About this task -> For the records that follow, restate each one word for word and leave the images behind.

** Opening Data listing block **

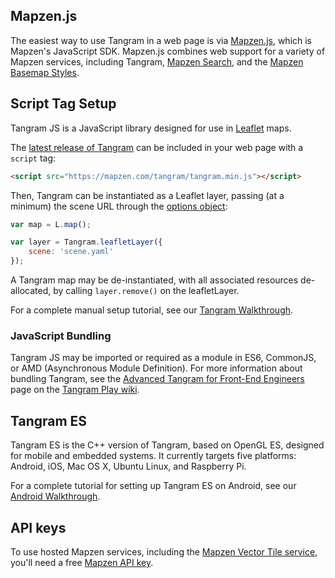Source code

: ## Mapzen.js

The easiest way to use Tangram in a web page is via [Mapzen.js](https://mapzen.com/documentation/mapzen-js/), which is Mapzen's JavaScript SDK. Mapzen.js combines web support for a variety of Mapzen services, including Tangram, [Mapzen Search](https://mapzen.com/products/search/), and the [Mapzen Basemap Styles](https://mapzen.com/documentation/cartography/styles/).

## Script Tag Setup

Tangram JS is a JavaScript library designed for use in [Leaflet](http://leaflet.org) maps.

The [latest release of Tangram](github.com/tangrams/tangram/releases) can be included in your web page with a `script` tag:

```html
<script src="https://mapzen.com/tangram/tangram.min.js"></script>
```

Then, Tangram can be instantiated as a Leaflet layer, passing (at a minimum) the scene URL through the [options object](Tangram-Overview.md#leaflet-options):

```javascript
var map = L.map();

var layer = Tangram.leafletLayer({
    scene: 'scene.yaml'
});
```

A Tangram map may be de-instantiated, with all associated resources de-allocated, by calling `layer.remove()` on the leafletLayer.

For a complete manual setup tutorial, see our [Tangram Walkthrough](walkthrough.md).

### JavaScript Bundling

Tangram JS may be imported or required as a module in ES6, CommonJS, or AMD (Asynchronous Module Definition). For more information about bundling Tangram, see the [Advanced Tangram for Front-End Engineers](https://github.com/tangrams/tangram-play/wiki/Advanced-Tangram-for-front-end-engineers:-bundlers,-frameworks,-etc) page on the [Tangram Play wiki](https://github.com/tangrams/tangram-play/).

## Tangram ES

Tangram ES is the C++ version of Tangram, based on OpenGL ES, designed for mobile and embedded systems. It currently targets five platforms: Android, iOS, Mac OS X, Ubuntu Linux, and Raspberry Pi.

For a complete tutorial for setting up Tangram ES on Android, see our [Android Walkthrough](android-walkthrough.md).

## API keys

To use hosted Mapzen services, including the [Mapzen Vector Tile service](https://mapzen.com/projects/vector-tiles/), you'll need a free [Mapzen API key](https://mapzen.com/developers/).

** Closing Data listing block **

Reply ->
Source code

: ## Mapzen.js

The easiest way to use Tangram in a web page is via [Mapzen.js](https://mapzen.com/documentation/mapzen-js/), which is Mapzen's JavaScript SDK. Mapzen.js combines web support for a variety of Mapzen services, including Tangram, [Mapzen Search](https://mapzen.com/products/search/), and the [Mapzen Basemap Styles](https://mapzen.com/documentation/cartography/styles/).

## Script Tag Setup

Tangram JS is a JavaScript library designed for use in [Leaflet](http://leaflet.org) maps.

The [latest release of Tangram](github.com/tangrams/tangram/releases) can be included in your web page with a `script` tag:

```html
<script src="https://mapzen.com/tangram/tangram.min.js"></script>
```

Then, Tangram can be instantiated as a Leaflet layer, passing (at a minimum) the scene URL through the [options object](Tangram-Overview.md#leaflet-options):

```javascript
var map = L.map();

var layer = Tangram.leafletLayer({
    scene: 'scene.yaml'
});
```

A Tangram map may be de-instantiated, with all associated resources de-allocated, by calling `layer.remove()` on the leafletLayer.

For a complete manual setup tutorial, see our [Tangram Walkthrough](walkthrough.md).

### JavaScript Bundling

Tangram JS may be imported or required as a module in ES6, CommonJS, or AMD (Asynchronous Module Definition). For more information about bundling Tangram, see the [Advanced Tangram for Front-End Engineers](https://github.com/tangrams/tangram-play/wiki/Advanced-Tangram-for-front-end-engineers:-bundlers,-frameworks,-etc) page on the [Tangram Play wiki](https://github.com/tangrams/tangram-play/).

## Tangram ES

Tangram ES is the C++ version of Tangram, based on OpenGL ES, designed for mobile and embedded systems. It currently targets five platforms: Android, iOS, Mac OS X, Ubuntu Linux, and Raspberry Pi.

For a complete tutorial for setting up Tangram ES on Android, see our [Android Walkthrough](android-walkthrough.md).

## API keys

To use hosted Mapzen services, including the [Mapzen Vector Tile service](https://mapzen.com/projects/vector-tiles/), you'll need a free [Mapzen API key](https://mapzen.com/developers/).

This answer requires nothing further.